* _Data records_
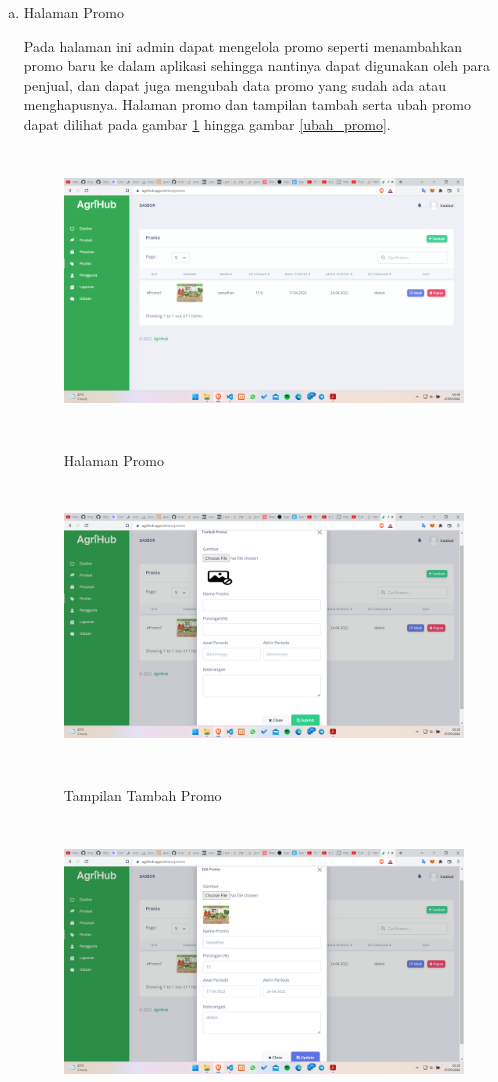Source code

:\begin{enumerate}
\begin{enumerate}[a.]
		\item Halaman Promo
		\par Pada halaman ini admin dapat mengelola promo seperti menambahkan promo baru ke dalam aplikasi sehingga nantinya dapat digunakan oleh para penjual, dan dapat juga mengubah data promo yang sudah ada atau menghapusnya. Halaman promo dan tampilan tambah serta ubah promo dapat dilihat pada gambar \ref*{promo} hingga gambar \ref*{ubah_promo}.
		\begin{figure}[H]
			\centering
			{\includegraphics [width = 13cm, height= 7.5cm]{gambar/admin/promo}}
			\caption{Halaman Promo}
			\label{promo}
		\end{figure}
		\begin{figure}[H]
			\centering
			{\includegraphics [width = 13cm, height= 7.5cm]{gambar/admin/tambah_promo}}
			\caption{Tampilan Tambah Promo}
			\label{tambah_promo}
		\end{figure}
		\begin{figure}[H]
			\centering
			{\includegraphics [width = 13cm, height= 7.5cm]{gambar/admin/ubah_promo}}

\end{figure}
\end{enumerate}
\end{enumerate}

---

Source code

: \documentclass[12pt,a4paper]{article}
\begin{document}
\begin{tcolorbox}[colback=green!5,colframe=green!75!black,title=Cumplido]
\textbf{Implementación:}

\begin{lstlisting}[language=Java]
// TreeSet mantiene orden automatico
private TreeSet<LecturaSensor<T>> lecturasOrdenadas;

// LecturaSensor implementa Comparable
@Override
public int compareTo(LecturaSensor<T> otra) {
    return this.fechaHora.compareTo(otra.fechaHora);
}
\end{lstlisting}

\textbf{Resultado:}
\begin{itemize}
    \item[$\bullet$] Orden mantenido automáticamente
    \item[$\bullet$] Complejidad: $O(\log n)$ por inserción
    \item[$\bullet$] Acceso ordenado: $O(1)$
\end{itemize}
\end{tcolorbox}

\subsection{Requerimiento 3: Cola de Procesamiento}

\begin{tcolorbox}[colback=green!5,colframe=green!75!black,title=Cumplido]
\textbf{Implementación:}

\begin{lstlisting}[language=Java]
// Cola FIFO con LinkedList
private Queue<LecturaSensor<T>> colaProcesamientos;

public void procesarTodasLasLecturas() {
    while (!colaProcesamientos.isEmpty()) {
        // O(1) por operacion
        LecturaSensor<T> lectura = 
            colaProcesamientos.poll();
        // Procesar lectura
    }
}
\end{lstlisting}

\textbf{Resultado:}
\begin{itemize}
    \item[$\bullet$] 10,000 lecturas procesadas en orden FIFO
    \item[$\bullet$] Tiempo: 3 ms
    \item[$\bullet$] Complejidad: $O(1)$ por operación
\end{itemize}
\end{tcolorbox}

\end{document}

* _Your goal_
All lines of the data above that include the word "Halaman" must be shown.

* _Written response_
		\item Halaman Promo
		\par Pada halaman ini admin dapat mengelola promo seperti menambahkan promo baru ke dalam aplikasi sehingga nantinya dapat digunakan oleh para penjual, dan dapat juga mengubah data promo yang sudah ada atau menghapusnya. Halaman promo dan tampilan tambah serta ubah promo dapat dilihat pada gambar \ref*{promo} hingga gambar \ref*{ubah_promo}.
			\caption{Halaman Promo}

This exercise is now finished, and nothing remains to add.